Configuring OAuth with the Hadoop CredentialProvider

A more secure way to store your OAuth credentials is with the Hadoop CredentialProvider. When you submit a job, reference the CredentialProvider, which then supplies the OAuth information. Unlike the core-site.xml, the credentials are not stored in plain text.

The following steps describe how to create a credential provider and how to reference it when submitting jobs:

  1. Create a password for the Hadoop Credential Provider and export it to the environment:
    export HADOOP_CREDSTORE_PASSWORD=password
  2. Provision the credentials by running the following commands:
    
    hadoop credential create dfs.adls.oauth2.client.id -provider jceks://hdfs/user/USER_NAME/adls2keyfile.jceks -value client ID
    hadoop credential create dfs.adls.oauth2.credential -provider jceks://hdfs/user/USER_NAME/adls2keyfile.jceks -value client secret
    hadoop credential create dfs.adls.oauth2.refresh.url -provider jceks://hdfs/user/USER_NAME/adls2keyfile.jceks -value refresh URL

    You can omit the -value option and its value and the command will prompt the user to enter the value.

    For more details on the hadoop credential command, see Credential Management (Apache Software Foundation).

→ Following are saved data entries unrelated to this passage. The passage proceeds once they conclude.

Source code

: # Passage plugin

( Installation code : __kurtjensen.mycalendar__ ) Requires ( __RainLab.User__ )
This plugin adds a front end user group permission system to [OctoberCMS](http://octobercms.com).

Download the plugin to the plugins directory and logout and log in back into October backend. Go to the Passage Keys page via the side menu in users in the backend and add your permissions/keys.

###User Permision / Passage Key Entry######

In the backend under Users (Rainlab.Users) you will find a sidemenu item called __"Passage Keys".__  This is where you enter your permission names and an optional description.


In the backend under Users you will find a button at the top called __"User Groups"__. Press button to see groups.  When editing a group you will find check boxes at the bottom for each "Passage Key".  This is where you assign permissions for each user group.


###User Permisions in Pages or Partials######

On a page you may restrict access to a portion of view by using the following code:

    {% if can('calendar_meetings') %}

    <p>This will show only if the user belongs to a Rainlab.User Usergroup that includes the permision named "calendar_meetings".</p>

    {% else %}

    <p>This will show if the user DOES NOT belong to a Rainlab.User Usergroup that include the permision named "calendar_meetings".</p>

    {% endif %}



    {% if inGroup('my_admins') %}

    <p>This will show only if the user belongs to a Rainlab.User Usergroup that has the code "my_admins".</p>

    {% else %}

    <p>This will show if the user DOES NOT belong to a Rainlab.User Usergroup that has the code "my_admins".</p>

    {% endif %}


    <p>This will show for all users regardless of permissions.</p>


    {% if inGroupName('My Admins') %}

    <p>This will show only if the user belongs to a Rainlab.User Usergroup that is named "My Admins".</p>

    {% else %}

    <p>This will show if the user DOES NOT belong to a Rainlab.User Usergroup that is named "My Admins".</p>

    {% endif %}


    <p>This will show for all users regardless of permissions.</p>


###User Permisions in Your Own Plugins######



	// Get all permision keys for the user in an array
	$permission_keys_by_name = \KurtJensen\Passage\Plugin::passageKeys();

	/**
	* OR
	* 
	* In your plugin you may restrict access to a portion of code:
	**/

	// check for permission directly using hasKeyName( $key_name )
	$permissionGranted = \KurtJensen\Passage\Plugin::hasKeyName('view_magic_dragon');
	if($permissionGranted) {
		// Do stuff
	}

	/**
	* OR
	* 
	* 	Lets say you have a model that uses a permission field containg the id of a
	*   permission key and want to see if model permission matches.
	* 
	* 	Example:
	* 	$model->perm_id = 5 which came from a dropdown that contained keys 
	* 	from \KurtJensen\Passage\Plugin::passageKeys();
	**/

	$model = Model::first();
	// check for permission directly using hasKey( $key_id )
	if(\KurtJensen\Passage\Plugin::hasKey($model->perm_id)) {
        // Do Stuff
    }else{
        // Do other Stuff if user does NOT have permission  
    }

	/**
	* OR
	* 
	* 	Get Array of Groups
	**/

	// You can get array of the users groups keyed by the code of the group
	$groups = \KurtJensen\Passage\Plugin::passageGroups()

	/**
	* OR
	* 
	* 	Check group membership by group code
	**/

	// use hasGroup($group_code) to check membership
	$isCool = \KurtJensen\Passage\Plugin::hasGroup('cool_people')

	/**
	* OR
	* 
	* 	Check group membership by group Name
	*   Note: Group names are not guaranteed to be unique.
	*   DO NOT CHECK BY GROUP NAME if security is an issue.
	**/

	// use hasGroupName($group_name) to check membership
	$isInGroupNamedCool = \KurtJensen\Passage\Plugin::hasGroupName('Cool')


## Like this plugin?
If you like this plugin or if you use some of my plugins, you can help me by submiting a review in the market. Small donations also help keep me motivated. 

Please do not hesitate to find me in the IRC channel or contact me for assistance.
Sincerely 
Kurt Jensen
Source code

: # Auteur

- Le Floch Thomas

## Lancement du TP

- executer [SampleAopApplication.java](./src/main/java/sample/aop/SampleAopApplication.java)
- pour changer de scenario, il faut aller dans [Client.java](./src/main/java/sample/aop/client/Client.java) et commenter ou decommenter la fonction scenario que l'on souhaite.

  3. Export the password to the environment:
    export HADOOP_CREDSTORE_PASSWORD=password
  4. Reference the credential provider on the command line when you submit a job:
    hadoop <command>
         -Ddfs.adls.oauth2.access.token.provider.type=ClientCredential \
         -Dhadoop.security.credential.provider.path=jceks://hdfs/user/USER_NAME/adls-cred.jceks \
         abfs[s]://<file_system>@<account_name>.dfs.core.windows.net/<path>/<file_name>